**Assignment**: Your answer should consist only of the records, copied exactly, with the images removed.

**Dataset extract**:
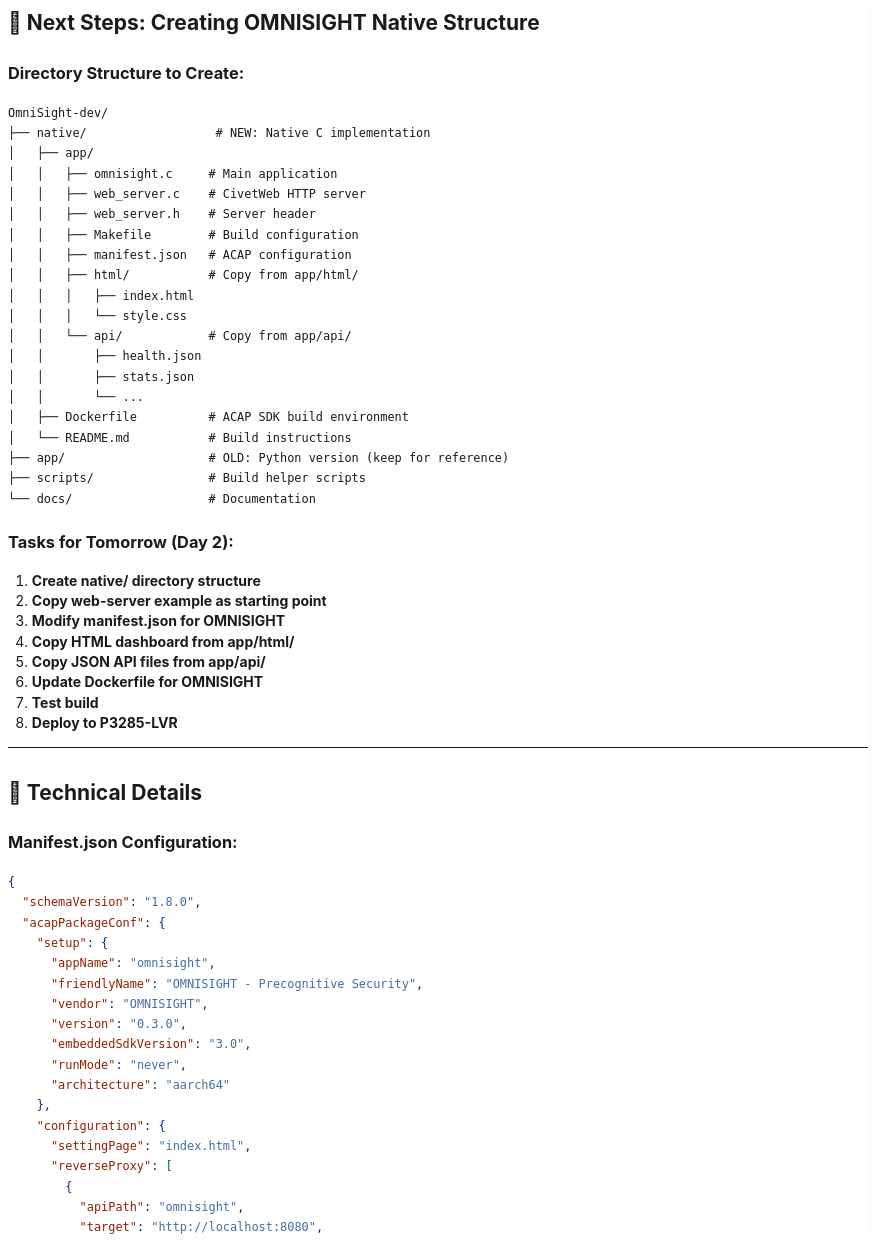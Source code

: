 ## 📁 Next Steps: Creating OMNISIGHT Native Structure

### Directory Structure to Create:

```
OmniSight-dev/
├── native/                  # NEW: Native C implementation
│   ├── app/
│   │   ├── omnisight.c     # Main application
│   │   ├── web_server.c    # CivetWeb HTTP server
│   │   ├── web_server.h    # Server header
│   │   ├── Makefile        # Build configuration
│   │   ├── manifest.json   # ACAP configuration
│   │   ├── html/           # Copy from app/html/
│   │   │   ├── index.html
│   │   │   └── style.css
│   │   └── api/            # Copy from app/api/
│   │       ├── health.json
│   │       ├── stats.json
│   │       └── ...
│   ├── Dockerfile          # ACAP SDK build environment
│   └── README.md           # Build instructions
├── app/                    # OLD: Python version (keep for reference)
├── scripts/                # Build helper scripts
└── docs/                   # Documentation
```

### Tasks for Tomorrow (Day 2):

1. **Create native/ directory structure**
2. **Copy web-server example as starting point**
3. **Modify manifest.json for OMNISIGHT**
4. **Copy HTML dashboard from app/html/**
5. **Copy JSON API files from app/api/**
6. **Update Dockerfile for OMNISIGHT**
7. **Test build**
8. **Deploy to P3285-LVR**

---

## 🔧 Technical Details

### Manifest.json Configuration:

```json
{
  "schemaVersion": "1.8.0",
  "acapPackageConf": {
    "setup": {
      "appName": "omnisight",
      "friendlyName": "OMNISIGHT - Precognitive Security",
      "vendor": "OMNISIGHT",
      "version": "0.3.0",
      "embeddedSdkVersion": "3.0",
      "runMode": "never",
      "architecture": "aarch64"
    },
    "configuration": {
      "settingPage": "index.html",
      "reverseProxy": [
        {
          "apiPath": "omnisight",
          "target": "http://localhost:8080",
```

**Answer space**:
Source code

: ## 📁 Next Steps: Creating OMNISIGHT Native Structure

### Directory Structure to Create:

```
OmniSight-dev/
├── native/                  # NEW: Native C implementation
│   ├── app/
│   │   ├── omnisight.c     # Main application
│   │   ├── web_server.c    # CivetWeb HTTP server
│   │   ├── web_server.h    # Server header
│   │   ├── Makefile        # Build configuration
│   │   ├── manifest.json   # ACAP configuration
│   │   ├── html/           # Copy from app/html/
│   │   │   ├── index.html
│   │   │   └── style.css
│   │   └── api/            # Copy from app/api/
│   │       ├── health.json
│   │       ├── stats.json
│   │       └── ...
│   ├── Dockerfile          # ACAP SDK build environment
│   └── README.md           # Build instructions
├── app/                    # OLD: Python version (keep for reference)
├── scripts/                # Build helper scripts
└── docs/                   # Documentation
```

### Tasks for Tomorrow (Day 2):

1. **Create native/ directory structure**
2. **Copy web-server example as starting point**
3. **Modify manifest.json for OMNISIGHT**
4. **Copy HTML dashboard from app/html/**
5. **Copy JSON API files from app/api/**
6. **Update Dockerfile for OMNISIGHT**
7. **Test build**
8. **Deploy to P3285-LVR**

---

## 🔧 Technical Details

### Manifest.json Configuration:

```json
{
  "schemaVersion": "1.8.0",
  "acapPackageConf": {
    "setup": {
      "appName": "omnisight",
      "friendlyName": "OMNISIGHT - Precognitive Security",
      "vendor": "OMNISIGHT",
      "version": "0.3.0",
      "embeddedSdkVersion": "3.0",
      "runMode": "never",
      "architecture": "aarch64"
    },
    "configuration": {
      "settingPage": "index.html",
      "reverseProxy": [
        {
          "apiPath": "omnisight",
          "target": "http://localhost:8080",
```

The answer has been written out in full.